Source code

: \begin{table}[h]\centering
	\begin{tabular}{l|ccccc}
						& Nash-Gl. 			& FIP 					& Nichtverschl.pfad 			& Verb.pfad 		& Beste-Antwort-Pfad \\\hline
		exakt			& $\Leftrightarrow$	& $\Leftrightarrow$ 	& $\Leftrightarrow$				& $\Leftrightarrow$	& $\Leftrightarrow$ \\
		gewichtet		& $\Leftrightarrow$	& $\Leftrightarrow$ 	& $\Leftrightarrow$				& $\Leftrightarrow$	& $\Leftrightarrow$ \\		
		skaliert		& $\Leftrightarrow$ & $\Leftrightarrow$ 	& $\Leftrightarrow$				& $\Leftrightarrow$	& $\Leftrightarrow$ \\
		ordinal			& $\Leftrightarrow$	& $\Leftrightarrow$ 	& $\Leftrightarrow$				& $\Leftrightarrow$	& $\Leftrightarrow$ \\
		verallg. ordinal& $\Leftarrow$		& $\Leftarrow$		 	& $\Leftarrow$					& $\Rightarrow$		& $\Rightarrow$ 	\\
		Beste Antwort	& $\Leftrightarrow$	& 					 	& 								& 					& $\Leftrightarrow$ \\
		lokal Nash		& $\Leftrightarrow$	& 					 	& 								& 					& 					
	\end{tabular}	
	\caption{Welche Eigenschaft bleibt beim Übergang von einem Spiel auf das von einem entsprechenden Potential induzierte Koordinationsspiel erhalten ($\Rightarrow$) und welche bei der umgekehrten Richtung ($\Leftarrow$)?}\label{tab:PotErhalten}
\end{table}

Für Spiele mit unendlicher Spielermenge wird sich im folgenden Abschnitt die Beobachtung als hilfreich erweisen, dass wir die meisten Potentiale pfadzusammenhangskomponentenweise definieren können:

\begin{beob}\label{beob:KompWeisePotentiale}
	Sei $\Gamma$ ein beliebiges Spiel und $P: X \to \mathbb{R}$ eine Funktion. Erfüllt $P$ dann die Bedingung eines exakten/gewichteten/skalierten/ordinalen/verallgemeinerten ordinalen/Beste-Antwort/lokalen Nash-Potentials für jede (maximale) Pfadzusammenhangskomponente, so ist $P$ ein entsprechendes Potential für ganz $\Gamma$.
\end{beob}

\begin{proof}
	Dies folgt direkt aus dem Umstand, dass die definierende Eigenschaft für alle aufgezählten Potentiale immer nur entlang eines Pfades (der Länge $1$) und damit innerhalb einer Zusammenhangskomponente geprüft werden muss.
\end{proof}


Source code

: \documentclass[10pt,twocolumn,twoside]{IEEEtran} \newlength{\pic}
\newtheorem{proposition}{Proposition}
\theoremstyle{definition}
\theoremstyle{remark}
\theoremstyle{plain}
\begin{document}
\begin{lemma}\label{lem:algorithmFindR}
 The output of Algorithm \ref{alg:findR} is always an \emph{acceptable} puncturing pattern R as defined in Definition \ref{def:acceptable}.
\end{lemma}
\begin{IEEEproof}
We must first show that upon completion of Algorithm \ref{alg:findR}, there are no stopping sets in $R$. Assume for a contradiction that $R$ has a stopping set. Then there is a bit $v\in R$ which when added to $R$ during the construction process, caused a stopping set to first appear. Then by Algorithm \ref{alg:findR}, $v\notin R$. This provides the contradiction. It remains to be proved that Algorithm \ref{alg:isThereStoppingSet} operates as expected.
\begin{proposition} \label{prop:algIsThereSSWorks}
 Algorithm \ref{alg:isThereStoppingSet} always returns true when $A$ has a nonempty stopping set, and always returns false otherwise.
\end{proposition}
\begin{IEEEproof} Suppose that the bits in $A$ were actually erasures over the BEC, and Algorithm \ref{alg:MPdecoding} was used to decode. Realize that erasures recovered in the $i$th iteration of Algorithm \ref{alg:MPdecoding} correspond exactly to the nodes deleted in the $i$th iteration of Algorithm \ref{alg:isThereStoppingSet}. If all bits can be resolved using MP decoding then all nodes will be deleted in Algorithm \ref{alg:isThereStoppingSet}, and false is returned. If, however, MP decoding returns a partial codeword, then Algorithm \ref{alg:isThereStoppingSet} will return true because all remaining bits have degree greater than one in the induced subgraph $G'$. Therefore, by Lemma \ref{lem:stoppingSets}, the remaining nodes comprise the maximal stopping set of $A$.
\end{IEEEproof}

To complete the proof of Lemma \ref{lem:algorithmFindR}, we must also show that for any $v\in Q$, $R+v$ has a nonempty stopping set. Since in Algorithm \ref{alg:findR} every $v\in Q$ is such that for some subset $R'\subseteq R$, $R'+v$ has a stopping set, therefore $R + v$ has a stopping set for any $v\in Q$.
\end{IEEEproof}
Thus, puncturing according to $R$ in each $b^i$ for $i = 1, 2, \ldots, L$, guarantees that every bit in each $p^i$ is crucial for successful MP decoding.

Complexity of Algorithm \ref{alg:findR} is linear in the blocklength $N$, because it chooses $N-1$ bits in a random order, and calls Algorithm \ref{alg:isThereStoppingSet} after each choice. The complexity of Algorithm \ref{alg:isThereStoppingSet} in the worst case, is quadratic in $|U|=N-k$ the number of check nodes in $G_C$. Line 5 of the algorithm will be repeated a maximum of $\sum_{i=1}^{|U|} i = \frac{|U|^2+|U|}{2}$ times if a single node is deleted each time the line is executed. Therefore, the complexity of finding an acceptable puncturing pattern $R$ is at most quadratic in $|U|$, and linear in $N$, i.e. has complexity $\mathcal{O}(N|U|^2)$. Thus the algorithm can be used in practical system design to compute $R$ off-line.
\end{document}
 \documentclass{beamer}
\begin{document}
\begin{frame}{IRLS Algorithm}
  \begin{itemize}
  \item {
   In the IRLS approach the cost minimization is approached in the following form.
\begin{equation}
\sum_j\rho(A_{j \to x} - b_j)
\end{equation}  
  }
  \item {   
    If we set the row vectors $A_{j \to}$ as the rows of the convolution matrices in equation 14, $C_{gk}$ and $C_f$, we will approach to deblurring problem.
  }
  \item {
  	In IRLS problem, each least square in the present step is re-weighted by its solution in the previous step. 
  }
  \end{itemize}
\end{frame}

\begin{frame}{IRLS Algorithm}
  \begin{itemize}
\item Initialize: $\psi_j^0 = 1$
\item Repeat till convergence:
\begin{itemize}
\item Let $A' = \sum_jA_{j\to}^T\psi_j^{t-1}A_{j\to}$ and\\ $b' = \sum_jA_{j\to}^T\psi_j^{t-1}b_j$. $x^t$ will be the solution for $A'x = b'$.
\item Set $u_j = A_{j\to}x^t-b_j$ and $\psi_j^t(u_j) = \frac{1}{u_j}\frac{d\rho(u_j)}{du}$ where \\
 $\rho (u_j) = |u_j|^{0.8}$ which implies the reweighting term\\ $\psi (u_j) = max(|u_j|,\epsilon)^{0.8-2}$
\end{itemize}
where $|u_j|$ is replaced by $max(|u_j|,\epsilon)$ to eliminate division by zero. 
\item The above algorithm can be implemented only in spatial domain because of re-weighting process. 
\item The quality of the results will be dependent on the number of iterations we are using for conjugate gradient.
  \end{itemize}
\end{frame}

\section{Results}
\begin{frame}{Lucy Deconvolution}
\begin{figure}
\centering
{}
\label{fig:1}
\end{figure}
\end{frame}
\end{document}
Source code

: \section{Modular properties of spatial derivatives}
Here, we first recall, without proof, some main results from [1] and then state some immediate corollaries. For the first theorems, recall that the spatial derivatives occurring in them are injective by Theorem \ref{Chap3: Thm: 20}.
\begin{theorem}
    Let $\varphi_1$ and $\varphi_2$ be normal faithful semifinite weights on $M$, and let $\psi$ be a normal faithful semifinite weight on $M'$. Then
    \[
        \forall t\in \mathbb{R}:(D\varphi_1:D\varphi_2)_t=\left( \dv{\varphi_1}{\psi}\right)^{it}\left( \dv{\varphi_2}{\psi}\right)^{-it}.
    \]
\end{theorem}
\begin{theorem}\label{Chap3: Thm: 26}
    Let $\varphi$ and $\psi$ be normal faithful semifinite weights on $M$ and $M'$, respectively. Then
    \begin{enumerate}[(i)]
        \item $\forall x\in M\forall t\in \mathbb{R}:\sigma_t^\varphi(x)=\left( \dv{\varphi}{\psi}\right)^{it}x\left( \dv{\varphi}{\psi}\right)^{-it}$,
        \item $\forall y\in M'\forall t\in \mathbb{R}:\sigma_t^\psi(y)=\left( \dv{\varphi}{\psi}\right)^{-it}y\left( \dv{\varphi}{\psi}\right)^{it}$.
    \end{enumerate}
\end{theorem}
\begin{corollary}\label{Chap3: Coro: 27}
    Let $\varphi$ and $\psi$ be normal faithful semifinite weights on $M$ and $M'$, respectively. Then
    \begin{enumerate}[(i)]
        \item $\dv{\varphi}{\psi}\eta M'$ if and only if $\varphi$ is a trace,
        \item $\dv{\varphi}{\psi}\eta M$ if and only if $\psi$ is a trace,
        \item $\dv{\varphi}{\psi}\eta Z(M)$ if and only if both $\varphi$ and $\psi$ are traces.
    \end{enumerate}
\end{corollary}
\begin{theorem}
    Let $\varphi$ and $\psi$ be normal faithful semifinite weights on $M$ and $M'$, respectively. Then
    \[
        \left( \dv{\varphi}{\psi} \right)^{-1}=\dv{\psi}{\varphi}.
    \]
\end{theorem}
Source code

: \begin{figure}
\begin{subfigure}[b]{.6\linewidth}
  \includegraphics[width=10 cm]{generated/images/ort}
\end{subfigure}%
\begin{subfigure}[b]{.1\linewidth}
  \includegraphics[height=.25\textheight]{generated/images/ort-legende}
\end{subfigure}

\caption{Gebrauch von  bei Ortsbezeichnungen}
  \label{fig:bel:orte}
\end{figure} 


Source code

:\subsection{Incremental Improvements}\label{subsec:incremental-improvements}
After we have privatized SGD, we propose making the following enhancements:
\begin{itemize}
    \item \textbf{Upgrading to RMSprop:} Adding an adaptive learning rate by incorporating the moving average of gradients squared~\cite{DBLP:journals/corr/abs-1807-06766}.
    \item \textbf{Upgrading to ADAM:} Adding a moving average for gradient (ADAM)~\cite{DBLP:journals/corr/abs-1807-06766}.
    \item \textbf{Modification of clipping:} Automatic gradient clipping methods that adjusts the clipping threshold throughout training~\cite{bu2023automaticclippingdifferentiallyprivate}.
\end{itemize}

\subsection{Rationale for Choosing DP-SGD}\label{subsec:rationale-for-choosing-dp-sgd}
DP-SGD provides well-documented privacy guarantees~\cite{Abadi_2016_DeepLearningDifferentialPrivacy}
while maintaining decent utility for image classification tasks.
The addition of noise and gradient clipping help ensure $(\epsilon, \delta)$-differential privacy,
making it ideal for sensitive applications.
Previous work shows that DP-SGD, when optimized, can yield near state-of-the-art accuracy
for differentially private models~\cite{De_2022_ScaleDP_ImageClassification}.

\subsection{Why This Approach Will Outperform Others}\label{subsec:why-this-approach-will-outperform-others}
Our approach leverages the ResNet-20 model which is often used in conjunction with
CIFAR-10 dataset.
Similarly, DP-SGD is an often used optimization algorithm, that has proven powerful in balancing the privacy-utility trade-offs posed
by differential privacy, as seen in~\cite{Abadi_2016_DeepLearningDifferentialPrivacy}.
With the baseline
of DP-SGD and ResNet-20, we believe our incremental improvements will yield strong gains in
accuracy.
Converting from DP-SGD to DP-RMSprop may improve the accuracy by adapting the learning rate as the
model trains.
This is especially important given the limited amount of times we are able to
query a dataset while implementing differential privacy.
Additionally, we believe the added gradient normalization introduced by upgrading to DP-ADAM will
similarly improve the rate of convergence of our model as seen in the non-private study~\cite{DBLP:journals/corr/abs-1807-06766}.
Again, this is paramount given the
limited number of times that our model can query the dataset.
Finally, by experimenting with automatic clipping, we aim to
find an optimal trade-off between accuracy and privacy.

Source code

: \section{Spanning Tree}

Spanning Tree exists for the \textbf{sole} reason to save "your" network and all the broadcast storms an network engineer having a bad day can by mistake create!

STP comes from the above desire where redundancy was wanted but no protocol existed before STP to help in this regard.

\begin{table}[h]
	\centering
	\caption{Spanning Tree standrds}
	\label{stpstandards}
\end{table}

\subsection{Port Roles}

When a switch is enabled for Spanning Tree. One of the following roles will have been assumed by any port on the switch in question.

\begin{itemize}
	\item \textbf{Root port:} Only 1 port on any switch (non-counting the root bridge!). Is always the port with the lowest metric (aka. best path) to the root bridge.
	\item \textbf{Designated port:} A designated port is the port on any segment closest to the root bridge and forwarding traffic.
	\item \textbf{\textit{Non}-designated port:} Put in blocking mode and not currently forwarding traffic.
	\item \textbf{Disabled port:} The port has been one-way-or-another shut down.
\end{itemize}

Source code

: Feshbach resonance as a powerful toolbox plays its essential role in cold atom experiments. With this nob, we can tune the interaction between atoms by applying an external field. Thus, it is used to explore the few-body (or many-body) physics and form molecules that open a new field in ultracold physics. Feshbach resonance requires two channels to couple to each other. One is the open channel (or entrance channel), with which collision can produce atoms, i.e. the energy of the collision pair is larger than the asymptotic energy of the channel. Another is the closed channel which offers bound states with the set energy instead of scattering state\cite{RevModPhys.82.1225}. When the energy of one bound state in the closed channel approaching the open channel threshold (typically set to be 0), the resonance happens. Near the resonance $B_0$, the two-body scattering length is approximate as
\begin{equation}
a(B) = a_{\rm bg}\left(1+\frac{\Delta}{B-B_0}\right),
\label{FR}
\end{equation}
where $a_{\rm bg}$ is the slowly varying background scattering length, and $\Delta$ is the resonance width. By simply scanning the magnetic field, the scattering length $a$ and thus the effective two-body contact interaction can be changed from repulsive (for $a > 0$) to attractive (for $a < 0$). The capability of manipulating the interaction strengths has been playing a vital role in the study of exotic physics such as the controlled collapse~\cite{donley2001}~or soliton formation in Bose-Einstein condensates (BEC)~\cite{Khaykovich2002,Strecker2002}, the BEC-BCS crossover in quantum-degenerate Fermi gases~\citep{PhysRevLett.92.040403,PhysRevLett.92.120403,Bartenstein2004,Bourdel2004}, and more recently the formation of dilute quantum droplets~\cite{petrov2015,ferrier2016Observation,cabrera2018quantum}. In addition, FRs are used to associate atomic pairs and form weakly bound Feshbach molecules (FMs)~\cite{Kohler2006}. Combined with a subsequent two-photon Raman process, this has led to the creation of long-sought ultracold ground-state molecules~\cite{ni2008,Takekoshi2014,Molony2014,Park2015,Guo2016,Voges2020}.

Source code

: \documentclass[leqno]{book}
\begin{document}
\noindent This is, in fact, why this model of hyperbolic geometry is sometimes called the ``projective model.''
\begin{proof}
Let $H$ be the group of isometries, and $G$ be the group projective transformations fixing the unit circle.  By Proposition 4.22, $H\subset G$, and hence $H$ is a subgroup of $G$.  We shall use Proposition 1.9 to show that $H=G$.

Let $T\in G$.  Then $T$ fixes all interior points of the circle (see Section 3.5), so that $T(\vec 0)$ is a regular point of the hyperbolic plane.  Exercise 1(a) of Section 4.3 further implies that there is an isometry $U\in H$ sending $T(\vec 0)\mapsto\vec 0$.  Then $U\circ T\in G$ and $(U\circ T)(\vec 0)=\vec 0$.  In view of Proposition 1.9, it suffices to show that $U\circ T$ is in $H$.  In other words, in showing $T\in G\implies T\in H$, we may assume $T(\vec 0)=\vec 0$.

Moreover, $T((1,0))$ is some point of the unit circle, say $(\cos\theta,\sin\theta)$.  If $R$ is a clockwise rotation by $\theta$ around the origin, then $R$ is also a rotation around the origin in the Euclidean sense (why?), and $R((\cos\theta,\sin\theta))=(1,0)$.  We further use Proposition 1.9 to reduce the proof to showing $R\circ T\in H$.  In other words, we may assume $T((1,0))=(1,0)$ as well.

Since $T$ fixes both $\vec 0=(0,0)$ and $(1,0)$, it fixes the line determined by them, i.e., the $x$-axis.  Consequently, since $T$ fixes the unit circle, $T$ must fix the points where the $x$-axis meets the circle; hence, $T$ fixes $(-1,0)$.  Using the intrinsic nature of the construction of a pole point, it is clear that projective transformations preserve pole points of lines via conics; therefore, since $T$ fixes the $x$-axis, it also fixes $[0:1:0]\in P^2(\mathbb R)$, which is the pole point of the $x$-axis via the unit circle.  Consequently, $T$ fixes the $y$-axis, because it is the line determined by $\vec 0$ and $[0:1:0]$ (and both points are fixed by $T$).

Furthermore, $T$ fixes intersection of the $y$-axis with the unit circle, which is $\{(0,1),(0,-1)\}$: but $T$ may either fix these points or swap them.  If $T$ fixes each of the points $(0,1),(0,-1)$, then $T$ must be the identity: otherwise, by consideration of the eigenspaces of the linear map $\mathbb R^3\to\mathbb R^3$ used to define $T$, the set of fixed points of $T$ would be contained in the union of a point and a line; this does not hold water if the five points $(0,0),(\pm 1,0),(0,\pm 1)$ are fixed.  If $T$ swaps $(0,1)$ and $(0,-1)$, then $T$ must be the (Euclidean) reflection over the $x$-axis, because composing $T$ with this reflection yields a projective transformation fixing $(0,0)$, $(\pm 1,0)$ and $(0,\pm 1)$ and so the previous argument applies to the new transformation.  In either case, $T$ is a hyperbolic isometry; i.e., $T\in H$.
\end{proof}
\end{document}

============

▶ [YOUR TASK]
Starting with the line that holds "With the baseline" and ending with the line that holds "Spanning Tree exists", retype every line in the data above exactly, and nothing else.

▶ [EXERCISE ANSWER]
With the baseline
of DP-SGD and ResNet-20, we believe our incremental improvements will yield strong gains in
accuracy.
Converting from DP-SGD to DP-RMSprop may improve the accuracy by adapting the learning rate as the
model trains.
This is especially important given the limited amount of times we are able to
query a dataset while implementing differential privacy.
Additionally, we believe the added gradient normalization introduced by upgrading to DP-ADAM will
similarly improve the rate of convergence of our model as seen in the non-private study~\cite{DBLP:journals/corr/abs-1807-06766}.
Again, this is paramount given the
limited number of times that our model can query the dataset.
Finally, by experimenting with automatic clipping, we aim to
find an optimal trade-off between accuracy and privacy.

Source code

: \section{Spanning Tree}

Spanning Tree exists for the \textbf{sole} reason to save "your" network and all the broadcast storms an network engineer having a bad day can by mistake create!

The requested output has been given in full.